## [RECORDS PROVIDED]
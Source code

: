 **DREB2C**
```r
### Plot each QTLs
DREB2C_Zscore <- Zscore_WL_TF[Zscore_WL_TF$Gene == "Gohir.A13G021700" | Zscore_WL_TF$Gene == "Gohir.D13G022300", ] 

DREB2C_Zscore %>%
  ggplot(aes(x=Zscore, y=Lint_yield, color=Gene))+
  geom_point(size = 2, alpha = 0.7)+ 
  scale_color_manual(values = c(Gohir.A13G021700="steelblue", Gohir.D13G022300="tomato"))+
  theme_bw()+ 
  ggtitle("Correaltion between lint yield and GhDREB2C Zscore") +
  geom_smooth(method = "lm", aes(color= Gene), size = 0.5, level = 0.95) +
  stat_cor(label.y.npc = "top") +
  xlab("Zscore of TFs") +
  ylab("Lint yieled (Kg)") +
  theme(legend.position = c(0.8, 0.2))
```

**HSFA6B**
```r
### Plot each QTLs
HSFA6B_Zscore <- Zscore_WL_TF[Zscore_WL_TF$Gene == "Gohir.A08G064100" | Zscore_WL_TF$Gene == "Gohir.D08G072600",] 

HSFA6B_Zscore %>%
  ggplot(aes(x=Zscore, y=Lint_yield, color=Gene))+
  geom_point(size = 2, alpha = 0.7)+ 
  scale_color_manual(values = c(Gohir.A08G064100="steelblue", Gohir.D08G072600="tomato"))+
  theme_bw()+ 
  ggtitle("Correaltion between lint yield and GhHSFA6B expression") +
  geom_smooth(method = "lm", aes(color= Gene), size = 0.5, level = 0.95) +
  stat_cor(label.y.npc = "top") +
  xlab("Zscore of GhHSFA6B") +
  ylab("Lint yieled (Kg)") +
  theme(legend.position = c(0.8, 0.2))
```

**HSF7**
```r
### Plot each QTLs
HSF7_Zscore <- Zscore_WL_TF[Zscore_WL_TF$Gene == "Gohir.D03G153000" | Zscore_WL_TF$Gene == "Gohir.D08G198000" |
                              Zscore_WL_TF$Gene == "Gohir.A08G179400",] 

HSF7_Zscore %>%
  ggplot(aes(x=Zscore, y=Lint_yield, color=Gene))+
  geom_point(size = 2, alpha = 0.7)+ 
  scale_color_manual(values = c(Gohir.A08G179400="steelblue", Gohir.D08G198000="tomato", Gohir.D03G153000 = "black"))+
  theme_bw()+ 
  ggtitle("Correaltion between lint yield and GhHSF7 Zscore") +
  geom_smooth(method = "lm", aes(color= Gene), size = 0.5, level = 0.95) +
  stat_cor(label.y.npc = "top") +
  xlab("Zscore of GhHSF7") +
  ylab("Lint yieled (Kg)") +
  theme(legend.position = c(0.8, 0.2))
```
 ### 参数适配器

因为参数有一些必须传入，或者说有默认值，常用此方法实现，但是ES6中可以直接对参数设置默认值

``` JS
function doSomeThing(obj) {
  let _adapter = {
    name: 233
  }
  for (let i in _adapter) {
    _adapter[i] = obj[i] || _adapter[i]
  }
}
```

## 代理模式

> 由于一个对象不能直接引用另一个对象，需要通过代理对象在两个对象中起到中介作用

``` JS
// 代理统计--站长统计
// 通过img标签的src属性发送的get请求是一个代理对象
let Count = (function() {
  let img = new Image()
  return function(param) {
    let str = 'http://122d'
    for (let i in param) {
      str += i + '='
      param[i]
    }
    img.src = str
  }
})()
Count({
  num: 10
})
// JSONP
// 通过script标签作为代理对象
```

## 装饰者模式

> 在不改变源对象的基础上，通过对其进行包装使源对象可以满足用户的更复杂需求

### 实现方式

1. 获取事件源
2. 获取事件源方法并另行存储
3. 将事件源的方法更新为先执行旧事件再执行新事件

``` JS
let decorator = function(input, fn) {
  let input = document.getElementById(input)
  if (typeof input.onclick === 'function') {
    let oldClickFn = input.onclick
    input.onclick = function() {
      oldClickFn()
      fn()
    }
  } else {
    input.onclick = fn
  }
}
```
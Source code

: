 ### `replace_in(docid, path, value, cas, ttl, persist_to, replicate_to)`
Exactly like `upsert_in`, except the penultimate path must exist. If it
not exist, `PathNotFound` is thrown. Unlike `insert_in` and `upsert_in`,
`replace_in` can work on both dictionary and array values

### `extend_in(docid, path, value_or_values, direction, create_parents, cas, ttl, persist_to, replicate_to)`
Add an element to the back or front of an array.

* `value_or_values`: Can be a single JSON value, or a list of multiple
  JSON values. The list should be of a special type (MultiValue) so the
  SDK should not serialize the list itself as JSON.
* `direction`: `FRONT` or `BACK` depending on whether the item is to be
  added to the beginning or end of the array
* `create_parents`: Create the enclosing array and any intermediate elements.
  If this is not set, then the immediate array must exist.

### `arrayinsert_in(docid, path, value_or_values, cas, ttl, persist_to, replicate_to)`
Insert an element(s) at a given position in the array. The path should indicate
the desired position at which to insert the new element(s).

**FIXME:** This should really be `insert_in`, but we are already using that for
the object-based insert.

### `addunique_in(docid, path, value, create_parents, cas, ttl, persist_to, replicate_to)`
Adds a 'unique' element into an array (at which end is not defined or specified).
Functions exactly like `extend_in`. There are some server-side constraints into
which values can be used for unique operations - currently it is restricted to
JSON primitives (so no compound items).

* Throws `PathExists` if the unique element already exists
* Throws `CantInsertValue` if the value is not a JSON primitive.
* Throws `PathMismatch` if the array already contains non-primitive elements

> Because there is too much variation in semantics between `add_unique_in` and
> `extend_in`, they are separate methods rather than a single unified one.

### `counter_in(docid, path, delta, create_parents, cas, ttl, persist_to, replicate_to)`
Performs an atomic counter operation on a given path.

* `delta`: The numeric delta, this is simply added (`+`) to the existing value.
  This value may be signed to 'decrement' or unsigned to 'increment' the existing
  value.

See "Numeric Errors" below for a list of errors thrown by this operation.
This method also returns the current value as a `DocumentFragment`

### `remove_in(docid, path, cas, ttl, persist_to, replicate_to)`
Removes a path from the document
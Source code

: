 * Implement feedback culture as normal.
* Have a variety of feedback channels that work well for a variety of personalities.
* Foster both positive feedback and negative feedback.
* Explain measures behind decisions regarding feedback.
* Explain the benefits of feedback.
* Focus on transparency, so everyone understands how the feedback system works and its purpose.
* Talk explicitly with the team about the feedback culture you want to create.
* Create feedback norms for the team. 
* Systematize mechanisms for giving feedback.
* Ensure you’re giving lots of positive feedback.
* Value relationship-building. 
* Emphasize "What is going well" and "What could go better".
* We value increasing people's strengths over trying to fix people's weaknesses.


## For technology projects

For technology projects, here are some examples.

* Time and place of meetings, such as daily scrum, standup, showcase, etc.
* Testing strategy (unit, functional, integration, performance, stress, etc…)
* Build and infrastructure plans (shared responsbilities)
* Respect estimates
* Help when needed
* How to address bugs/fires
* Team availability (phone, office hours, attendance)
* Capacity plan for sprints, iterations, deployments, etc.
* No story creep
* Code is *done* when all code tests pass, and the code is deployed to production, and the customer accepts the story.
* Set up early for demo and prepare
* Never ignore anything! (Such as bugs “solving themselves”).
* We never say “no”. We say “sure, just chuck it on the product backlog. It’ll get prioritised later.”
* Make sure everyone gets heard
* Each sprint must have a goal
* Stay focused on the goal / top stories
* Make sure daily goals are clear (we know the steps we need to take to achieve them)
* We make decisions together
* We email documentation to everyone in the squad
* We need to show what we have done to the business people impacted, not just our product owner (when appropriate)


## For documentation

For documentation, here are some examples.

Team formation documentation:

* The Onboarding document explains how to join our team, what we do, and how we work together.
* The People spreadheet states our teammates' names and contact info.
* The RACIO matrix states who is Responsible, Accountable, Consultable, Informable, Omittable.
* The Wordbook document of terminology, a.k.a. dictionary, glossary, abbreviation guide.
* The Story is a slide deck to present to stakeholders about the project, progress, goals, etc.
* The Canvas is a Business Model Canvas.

## [REQUIRED WORK]
Where the string "decisions" appears in a line of the listing, copy that line.

## [RESPONSE BOX]
* Explain measures behind decisions regarding feedback.
* We make decisions together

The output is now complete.